NEW PYRIMIDINE-SPECIFIC RIBONUCLEASE FROM BOVINE SEMINAL PLASMA THAT IS ACTIVE ON BOTH SINGLE AND DOUBLE-STRANDED POLYRIBONUCLEOTIDES AND THAT CAN DISTINGUISH BETWEEN MG2+-CONTAINING AND MG2+-DEPLETED NATURALLY-OCCURRING RNAS

The purification to homogeneity of a new ribonuclease, named RNAase SPL, from bovine seminal plasma is described. This nuclease, like the bovine pancreatic RNAase A, is pyrimidine specific. Its activity on single-stranded synthetic polyribonucleotides such as poly(rU) is significantly higher than that of RNAase A. However, unlike RNAase A, RNAase SPL is highly active on a double-stranded RNA such as poly[r(A · U)], and shows extremely limited activity on naturally occurring RNAs, such as Escherichia coli RNA, prepared with Mg2+ present throughout the isolation procedure.
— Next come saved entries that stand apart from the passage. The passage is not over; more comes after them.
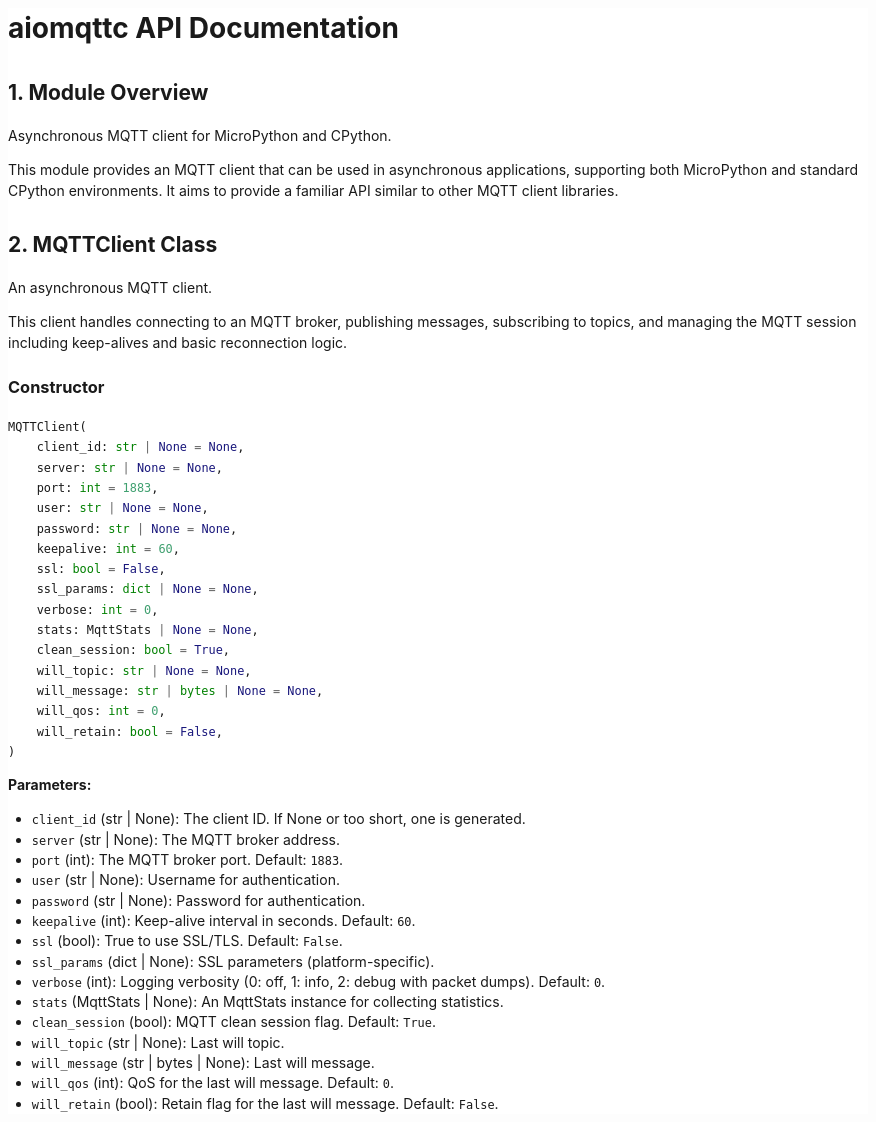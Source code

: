 # aiomqttc API Documentation

## 1. Module Overview

Asynchronous MQTT client for MicroPython and CPython.

This module provides an MQTT client that can be used in asynchronous applications, supporting both MicroPython and standard CPython environments. It aims to provide a familiar API similar to other MQTT client libraries.

## 2. MQTTClient Class

An asynchronous MQTT client.

This client handles connecting to an MQTT broker, publishing messages, subscribing to topics, and managing the MQTT session including keep-alives and basic reconnection logic.

### Constructor

```python
MQTTClient(
    client_id: str | None = None,
    server: str | None = None,
    port: int = 1883,
    user: str | None = None,
    password: str | None = None,
    keepalive: int = 60,
    ssl: bool = False,
    ssl_params: dict | None = None,
    verbose: int = 0,
    stats: MqttStats | None = None,
    clean_session: bool = True,
    will_topic: str | None = None,
    will_message: str | bytes | None = None,
    will_qos: int = 0,
    will_retain: bool = False,
)
```

**Parameters:**

*   `client_id` (str | None): The client ID. If None or too short, one is generated.
*   `server` (str | None): The MQTT broker address.
*   `port` (int): The MQTT broker port. Default: `1883`.
*   `user` (str | None): Username for authentication.
*   `password` (str | None): Password for authentication.
*   `keepalive` (int): Keep-alive interval in seconds. Default: `60`.
*   `ssl` (bool): True to use SSL/TLS. Default: `False`.
*   `ssl_params` (dict | None): SSL parameters (platform-specific).
*   `verbose` (int): Logging verbosity (0: off, 1: info, 2: debug with packet dumps). Default: `0`.
*   `stats` (MqttStats | None): An MqttStats instance for collecting statistics.
*   `clean_session` (bool): MQTT clean session flag. Default: `True`.
*   `will_topic` (str | None): Last will topic.
*   `will_message` (str | bytes | None): Last will message.
*   `will_qos` (int): QoS for the last will message. Default: `0`.
*   `will_retain` (bool): Retain flag for the last will message. Default: `False`.
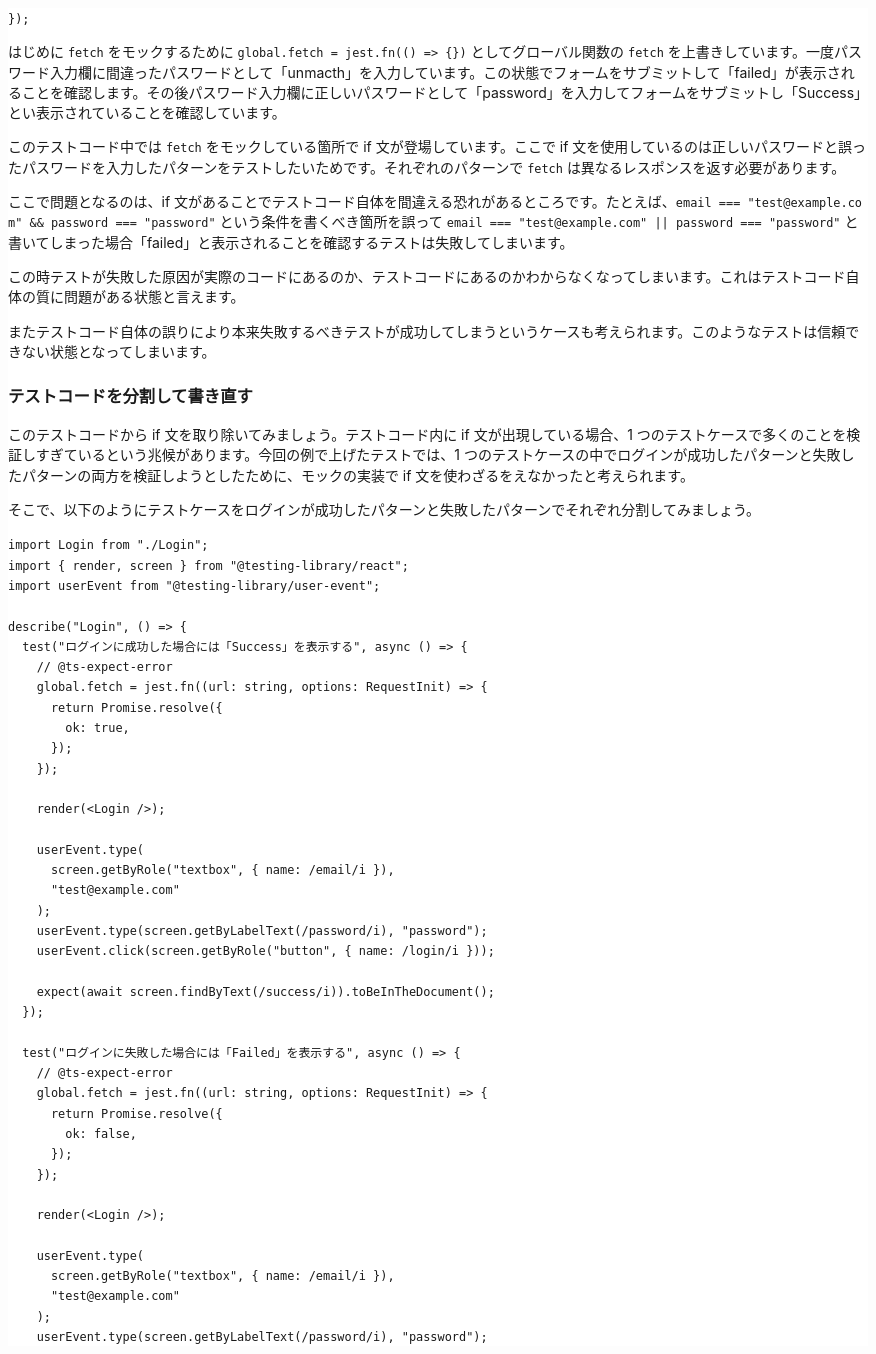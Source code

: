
 ```tsx:login.spec.tsx
});
```

はじめに `fetch` をモックするために `global.fetch = jest.fn(() => {})` としてグローバル関数の `fetch` を上書きしています。一度パスワード入力欄に間違ったパスワードとして「unmacth」を入力しています。この状態でフォームをサブミットして「failed」が表示されることを確認します。その後パスワード入力欄に正しいパスワードとして「password」を入力してフォームをサブミットし「Success」とい表示されていることを確認しています。

このテストコード中では `fetch` をモックしている箇所で if 文が登場しています。ここで if 文を使用しているのは正しいパスワードと誤ったパスワードを入力したパターンをテストしたいためです。それぞれのパターンで `fetch` は異なるレスポンスを返す必要があります。

ここで問題となるのは、if 文があることでテストコード自体を間違える恐れがあるところです。たとえば、`email === "test@example.com" && password === "password"` という条件を書くべき箇所を誤って `email === "test@example.com" || password === "password"` と書いてしまった場合「failed」と表示されることを確認するテストは失敗してしまいます。

この時テストが失敗した原因が実際のコードにあるのか、テストコードにあるのかわからなくなってしまいます。これはテストコード自体の質に問題がある状態と言えます。

またテストコード自体の誤りにより本来失敗するべきテストが成功してしまうというケースも考えられます。このようなテストは信頼できない状態となってしまいます。

### テストコードを分割して書き直す

このテストコードから if 文を取り除いてみましょう。テストコード内に if 文が出現している場合、1 つのテストケースで多くのことを検証しすぎているという兆候があります。今回の例で上げたテストでは、1 つのテストケースの中でログインが成功したパターンと失敗したパターンの両方を検証しようとしたために、モックの実装で if 文を使わざるをえなかったと考えられます。

そこで、以下のようにテストケースをログインが成功したパターンと失敗したパターンでそれぞれ分割してみましょう。

```tsx:Login.spec.tsx
import Login from "./Login";
import { render, screen } from "@testing-library/react";
import userEvent from "@testing-library/user-event";

describe("Login", () => {
  test("ログインに成功した場合には「Success」を表示する", async () => {
    // @ts-expect-error
    global.fetch = jest.fn((url: string, options: RequestInit) => {
      return Promise.resolve({
        ok: true,
      });
    });

    render(<Login />);

    userEvent.type(
      screen.getByRole("textbox", { name: /email/i }),
      "test@example.com"
    );
    userEvent.type(screen.getByLabelText(/password/i), "password");
    userEvent.click(screen.getByRole("button", { name: /login/i }));

    expect(await screen.findByText(/success/i)).toBeInTheDocument();
  });

  test("ログインに失敗した場合には「Failed」を表示する", async () => {
    // @ts-expect-error
    global.fetch = jest.fn((url: string, options: RequestInit) => {
      return Promise.resolve({
        ok: false,
      });
    });

    render(<Login />);

    userEvent.type(
      screen.getByRole("textbox", { name: /email/i }),
      "test@example.com"
    );
    userEvent.type(screen.getByLabelText(/password/i), "password");
```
Under conditions of limiting hydrolysis in which RNAase A degrades 60 to 90% of total E. coli RNA to acid-soluble material and the remaining to material having a molecular weight lower than that of transfer RNA, RNAase SPL does not yield any acid-soluble products: it does not appear to degrade tRNA or 5 S RNA, and causes only a small number of nicks in the remaining RNAs to yield a limiting digest containing products with molecular weights ranging between 10,000 and 150,000. Absence of Mg2+ during the isolation procedure, or heat denaturation of the RNA makes it as susceptible to RNAase SPL as it is to RNAase A. The above and other related observations reported here support the view that there are Mg2+-dependent structural features, besides single and doublestrandedness, in naturally occurring RNAs, that can be distinguished by using the two nucleases RNAase SPL and RNAase A. © 1979.